なお、慰謝料的財産分与は金銭以外にも請求ができるという点で慰謝料と異なります。慰謝料は通常、現金で支払われますが、慰謝料的財産分与ではペットや有価証券、不動産といった現金以外の財産を請求することが可能です。
慰謝料的財産分与には、被害者と加害者の双方にメリットがあります。被害者は自分にとって価値のあるものを手元に残すことができます。一方で加害者側には、被害者にとって大切なものを慰謝料的財産分与に充てることで、実際の金額的な支出を抑えたうえで被害者に納得してもらえる可能性があります。
財産分与の割合
婚姻生活中、片方しか収入を得ていなかった場合には、元夫婦間で財産分与の際に受け取ることのできる金額が異なると考える人も多いでしょう。しかし、財産分与の割合は、原則2分の1とされています。そのため、専業主婦(夫)であっても財産の2分の1を受け取る権利があるのです。ですが双方の合意によっては、分割割合を変えられるケースもあります。夫婦ごとに所有している財産の量や分与方法が異なるため、財産分与の割合もそれぞれ異なることを覚えておきましょう。
財産分与の請求期限
財産分与における調停や審判の申し立ての請求期限は、2年間と定められています。この2年間は除斥期間であり、期間の経過のみで権利が消滅してしまうため、中断や延期をすることができません。期限をすぎると、相手の同意なしには財産分与を受けられなくなってしまうため、注意が必要です。

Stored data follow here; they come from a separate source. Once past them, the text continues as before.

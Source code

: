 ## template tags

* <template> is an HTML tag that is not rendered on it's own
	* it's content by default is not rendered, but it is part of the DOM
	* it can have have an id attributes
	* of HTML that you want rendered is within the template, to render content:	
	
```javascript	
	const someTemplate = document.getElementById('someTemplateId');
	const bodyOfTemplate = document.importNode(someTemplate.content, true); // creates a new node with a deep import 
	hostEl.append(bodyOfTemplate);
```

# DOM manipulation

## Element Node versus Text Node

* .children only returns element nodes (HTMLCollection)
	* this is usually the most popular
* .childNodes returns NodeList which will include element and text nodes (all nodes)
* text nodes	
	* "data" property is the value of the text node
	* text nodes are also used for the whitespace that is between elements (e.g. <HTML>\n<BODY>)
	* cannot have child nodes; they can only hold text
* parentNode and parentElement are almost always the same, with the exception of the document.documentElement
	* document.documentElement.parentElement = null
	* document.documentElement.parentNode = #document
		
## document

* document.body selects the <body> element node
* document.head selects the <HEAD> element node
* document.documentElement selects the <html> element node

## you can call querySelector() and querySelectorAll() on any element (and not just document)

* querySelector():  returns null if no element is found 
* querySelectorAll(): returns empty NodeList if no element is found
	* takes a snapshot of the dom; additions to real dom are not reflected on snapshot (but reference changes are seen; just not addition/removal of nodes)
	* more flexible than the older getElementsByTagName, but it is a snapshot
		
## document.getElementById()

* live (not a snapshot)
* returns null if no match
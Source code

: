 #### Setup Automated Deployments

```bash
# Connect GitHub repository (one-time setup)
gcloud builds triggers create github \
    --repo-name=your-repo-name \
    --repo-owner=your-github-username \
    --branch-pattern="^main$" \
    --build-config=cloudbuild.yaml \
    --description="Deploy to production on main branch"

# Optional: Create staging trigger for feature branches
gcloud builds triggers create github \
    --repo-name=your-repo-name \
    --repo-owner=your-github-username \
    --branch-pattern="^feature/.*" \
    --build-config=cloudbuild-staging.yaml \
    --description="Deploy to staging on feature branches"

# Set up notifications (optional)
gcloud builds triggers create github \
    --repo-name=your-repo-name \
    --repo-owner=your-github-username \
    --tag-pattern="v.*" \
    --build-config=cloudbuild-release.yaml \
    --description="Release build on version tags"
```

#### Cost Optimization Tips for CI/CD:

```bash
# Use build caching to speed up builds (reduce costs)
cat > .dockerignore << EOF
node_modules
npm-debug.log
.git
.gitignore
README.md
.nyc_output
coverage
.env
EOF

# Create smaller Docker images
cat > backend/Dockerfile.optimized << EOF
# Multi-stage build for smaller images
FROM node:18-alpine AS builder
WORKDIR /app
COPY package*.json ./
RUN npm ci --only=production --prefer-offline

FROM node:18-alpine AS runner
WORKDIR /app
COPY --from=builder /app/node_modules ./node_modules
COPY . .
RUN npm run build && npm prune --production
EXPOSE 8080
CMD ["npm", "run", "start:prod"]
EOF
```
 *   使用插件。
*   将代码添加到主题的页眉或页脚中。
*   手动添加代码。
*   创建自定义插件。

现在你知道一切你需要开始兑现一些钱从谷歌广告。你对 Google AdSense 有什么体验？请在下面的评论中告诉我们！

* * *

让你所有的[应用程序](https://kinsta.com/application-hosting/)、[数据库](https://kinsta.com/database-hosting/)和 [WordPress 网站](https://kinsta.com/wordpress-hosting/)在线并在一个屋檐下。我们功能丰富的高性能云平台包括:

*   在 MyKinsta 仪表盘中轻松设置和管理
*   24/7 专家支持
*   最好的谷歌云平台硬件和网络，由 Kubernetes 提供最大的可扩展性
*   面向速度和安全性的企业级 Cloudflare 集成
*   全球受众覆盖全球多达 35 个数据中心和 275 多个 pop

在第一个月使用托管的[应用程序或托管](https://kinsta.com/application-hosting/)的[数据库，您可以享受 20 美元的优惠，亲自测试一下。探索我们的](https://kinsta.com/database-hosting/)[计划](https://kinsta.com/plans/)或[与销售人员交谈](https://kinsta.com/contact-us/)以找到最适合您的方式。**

さらに離婚してから時間がたつと、相手との連絡を取りにくくなる傾向があり、財産分与の手続きをスムーズに行えない可能性があるほか、相手に財産を隠される恐れもあります。そのため、財産分与の請求は離婚をするタイミングで行うことがおすすめです。
離婚後の財産分与を検討する際には、トラブルを防ぐためにも法律事務所に相談する、弁護士へ依頼するなど、状況に応じて柔軟な対応をしましょう。
マイホームを分けるには?
熟年離婚の場合、若い年齢での離婚に比べてマイホームを所有しているケースが多いです。家も財産分与の対象になりますが、現金や株式のように、物理的に2つに分けることはできません。では、持ち家を分ける際にどうしたらよいのか、マイホームの分け方について解説していきます。
売却する
マイホームを平等に分けるのに最も効果的なのは、家を売却し、その売却で得たお金を分け合う方法です。土地や建物などのそのまま分割できない財産は、現金化することで明確に折半できます。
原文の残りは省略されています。